Apart from making a resounding comeback in Punjab, the Congress is set to form the government in Goa. It has emerged as the single largest party in the state, winning 17 of the 40 seats. Since an independent candidate has already extended support to the party, it needs three more legislators for majority.
It's expected that the Goa Forward Party, which won three seats, will partner the the Congress, although the party has not formally announced its decision yet.
The GFP had, in fact, approached the Congress for a pre-poll alliance, only to be turned down. The party's leaders, however, have indicated that they would prefer a non-BJP government, raising the hopes of the Congress' strategists.
Speaking to Catch, GFP's Vijai Sardesai, who won the election from Fatorda, said, “We will discuss it with our senior leadership and then declare our next move.
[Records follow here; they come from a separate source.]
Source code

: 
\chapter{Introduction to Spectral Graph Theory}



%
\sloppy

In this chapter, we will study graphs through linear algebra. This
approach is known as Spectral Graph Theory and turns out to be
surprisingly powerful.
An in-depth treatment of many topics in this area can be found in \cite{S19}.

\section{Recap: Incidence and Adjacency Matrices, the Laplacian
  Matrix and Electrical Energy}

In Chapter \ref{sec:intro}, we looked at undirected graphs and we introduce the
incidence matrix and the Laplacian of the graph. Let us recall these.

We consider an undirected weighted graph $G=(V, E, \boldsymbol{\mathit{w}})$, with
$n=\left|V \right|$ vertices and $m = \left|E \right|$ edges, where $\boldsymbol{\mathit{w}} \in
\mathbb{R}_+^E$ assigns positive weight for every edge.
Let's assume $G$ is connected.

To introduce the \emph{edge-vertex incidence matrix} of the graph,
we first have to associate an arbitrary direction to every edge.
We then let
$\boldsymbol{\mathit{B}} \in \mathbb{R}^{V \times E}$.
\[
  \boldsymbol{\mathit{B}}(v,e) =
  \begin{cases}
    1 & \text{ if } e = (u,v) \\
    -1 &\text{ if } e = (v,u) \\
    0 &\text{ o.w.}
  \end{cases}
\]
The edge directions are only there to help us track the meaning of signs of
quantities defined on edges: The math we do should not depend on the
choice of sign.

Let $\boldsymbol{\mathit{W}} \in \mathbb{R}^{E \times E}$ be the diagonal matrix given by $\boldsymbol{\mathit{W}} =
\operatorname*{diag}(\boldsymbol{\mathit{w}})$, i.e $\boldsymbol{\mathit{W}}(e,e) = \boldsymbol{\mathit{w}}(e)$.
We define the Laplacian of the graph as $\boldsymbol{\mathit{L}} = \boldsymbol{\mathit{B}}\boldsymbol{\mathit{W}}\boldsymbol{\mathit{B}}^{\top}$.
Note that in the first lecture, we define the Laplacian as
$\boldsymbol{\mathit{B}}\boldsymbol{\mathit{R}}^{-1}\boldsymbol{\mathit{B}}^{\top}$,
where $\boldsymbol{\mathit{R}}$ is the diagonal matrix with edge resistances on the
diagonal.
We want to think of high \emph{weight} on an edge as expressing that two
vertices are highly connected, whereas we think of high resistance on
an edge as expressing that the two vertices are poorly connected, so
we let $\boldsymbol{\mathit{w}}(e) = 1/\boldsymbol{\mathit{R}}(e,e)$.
It is not necessary that we go with the Congress, which betrayed us in 2012. In fact, on the four seats that we contested, the Congress acted as the BJP's B-team and wanted us to lose. We have not made any decision yet. If necessary, we are ready to sit in opposition. We are not hungry for power.”
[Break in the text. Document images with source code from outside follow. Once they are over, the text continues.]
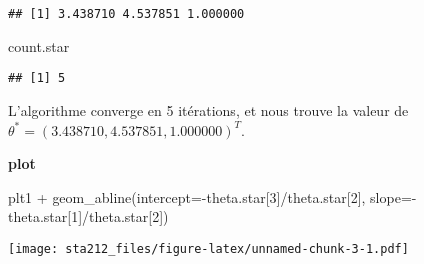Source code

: \documentclass[
]{article}
\newenvironment{Shaded}{\begin{snugshade}}{\end{snugshade}}
\newcommand{\AttributeTok}[1]{\textcolor[rgb]{0.77,0.63,0.00}{#1}}
\newcommand{\DecValTok}[1]{\textcolor[rgb]{0.00,0.00,0.81}{#1}}
\newcommand{\FunctionTok}[1]{\textcolor[rgb]{0.00,0.00,0.00}{#1}}
\newcommand{\NormalTok}[1]{#1}
\newcommand{\SpecialCharTok}[1]{\textcolor[rgb]{0.00,0.00,0.00}{#1}}
\begin{document}
\begin{verbatim}
## [1] 3.438710 4.537851 1.000000
\end{verbatim}

\begin{Shaded}
\begin{Highlighting}[]
\NormalTok{count.star}
\end{Highlighting}
\end{Shaded}

\begin{verbatim}
## [1] 5
\end{verbatim}

L'algorithme converge en 5 itérations, et nous trouve la valeur de
\(\theta^* = (3.438710, 4.537851, 1.000000)^T\).

\textbf{plot}

\begin{Shaded}
\begin{Highlighting}[]
\NormalTok{plt1 }\SpecialCharTok{+} \FunctionTok{geom\_abline}\NormalTok{(}\AttributeTok{intercept=}\SpecialCharTok{{-}}\NormalTok{theta.star[}\DecValTok{3}\NormalTok{]}\SpecialCharTok{/}\NormalTok{theta.star[}\DecValTok{2}\NormalTok{], }\AttributeTok{slope=}\SpecialCharTok{{-}}\NormalTok{theta.star[}\DecValTok{1}\NormalTok{]}\SpecialCharTok{/}\NormalTok{theta.star[}\DecValTok{2}\NormalTok{])}
\end{Highlighting}
\end{Shaded}

\texttt{[image: sta212\_files/figure-latex/unnamed-chunk-3-1.pdf]}
\end{document}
Such remarks from GFP leaders, though, are seen as bargaining tactics.
The BJP won 13 seats in the state, the Maharashtrawadi Gomantak Party three and the Nationalist Congress Party one. Three independents won as well.
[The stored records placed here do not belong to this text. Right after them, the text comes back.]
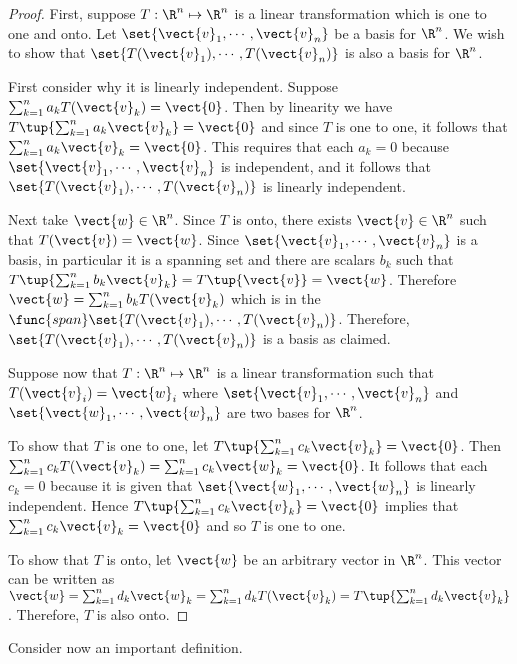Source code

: \begin{proof}
First, suppose $T:\R^n \mapsto \R^n$ is a linear
transformation which is one to one and onto. Let $\set{
\vect{v}_{1},\cdots ,\vect{v}_{n}} $ be a basis for
$\R^n$. We wish to show that $\set{T(\vect{v}_{1}),\cdots ,
T(\vect{v}_{n})} $ is also a basis for $\R^n$. 

First consider why it is linearly independent. Suppose
$\sum_{k=1}^{n}a_{k}T(\vect{v}_{k})=\vect{0}$. Then by linearity we have $T\tup{
\sum_{k=1}^{n}a_{k}\vect{v}_{k}} =\vect{0}$ and since $T$ is one
to one, it follows that $\sum_{k=1}^{n}a_{k}\vect{v}_{k}=\vect{0}$.
This requires that  each $a_{k}=0$ because $\set{\vect{v}_{1},\cdots,
\vect{v}_{n}} $ is independent, and it follows that $\set{
T(\vect{v}_{1}),\cdots , T(\vect{v}_{n})} $ is linearly
independent. 


Next take $\vect{w}\in \R^n$. Since $T$ is onto,
there exists $\vect{v}\in \R^n$ such that
$T(\vect{v})=\vect{w}$. Since $ \set{\vect{v}_{1},\cdots
,\vect{v}_{n}} $ is a basis, in particular it is a spanning set
and there are scalars $b_{k}$ such that $T\tup{
\sum_{k=1}^{n}b_{k}\vect{v} _{k}} =T\tup{\vect{v}}
=\vect{w}$. Therefore $\vect{w} =\sum_{k=1}^{n}b_{k}T(\vect{v}_{k})$
which is in the $\func{span}\set{T(\vect{v}_{1}),\cdots ,
T(\vect{v}_{n})}$. Therefore, $\set{T(\vect{v}_{1}),\cdots
,T(\vect{v}_{n}) } $ is a basis as claimed.

Suppose now that $T: \R^n \mapsto \R^n$ is a linear
transformation such that $T(\vect{v}_{i})=\vect{w}_{i}$ where
$\set{\vect{v} _{1},\cdots ,\vect{v}_{n}} $ and $\set{
\vect{w}_{1},\cdots , \vect{w}_{n}} $ are two bases for
$\R^n$. 

To show that $T$ is one to one, let $T\tup{
\sum_{k=1}^{n}c_{k}\vect{v}_{k}} =\vect{0}$. Then
$\sum_{k=1}^{n}c_{k}T(\vect{v}_{k})=\sum_{k=1}^{n}c_{k}\vect{w}_{k}=\vect{
0}$. It follows that each $c_{k} = 0$ because it is given that
$\set{\vect{w} _{1},\cdots ,\vect{w}_{n}} $ is linearly
independent. Hence $T\tup{\sum_{k=1}^{n}c_{k}\vect{v}_{k}}
=\vect{0}$ implies that $\sum_{k=1}^{n}c_{k}\vect{v}_{k}=\vect{0}$ and
so $T$ is one to one.  

To show that $T$ is onto, let $\vect{w}$ be an arbitrary vector in
$\R^n$. This vector can be written as $\vect{w} =
\sum_{k=1}^{n}d_k\vect{w}_k =
\sum_{k=1}^{n}d_{k}T(\vect{v}_{k})=T\tup{\sum_{k=1}^{n}d_{k}
\vect{v}_{k}}$.  Therefore, $T$ is also onto. 
\end{proof}

Consider now an important definition.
There is a possibility of the MGP too allying with the Congress. It was part of the Congress-led government in 2007. If that happens, the Congress will have a comfortable majority of 24 seats.
The Congress general secretary in charge of Goa, Digvijaya Singh said the party won't hesitate to approach “like-minded parties such the GFP” to form the government.
If it does cobble together a majority, the Congress would be faced with the tricky issue of choosing the chief minister. Four legislators are reportedly in the race for the job – state party chief Luizinho Faleiro and former chief ministers Ravi Naik, Digambar Kamat and Pratapsingh Rane. Faleiro is considered the frontrunner, not least for leading the party back to within touching distance of power.
Interestingly, the BJP received more votes than the Congress yet won fewer seats. Worse, its senior leaders, including outgoing chief minister Laxmikant Parsekar, and many of his ministers, lost.
Reacting to the result, Parsekar said, “In the past five years, the BJP ran a stable government in Goa. But I accept the fractured mandate given by the people.”
Meanwhile, the Aam Aadmi Party's much talked about electoral debut in Goa was a disaster, with the party failing to win a single seat. It received only 57,420 votes, or about 6.3% of the total. Even the party's chief ministerial candidate Elvis Gomes could manage only the fourth position in Cuncolim.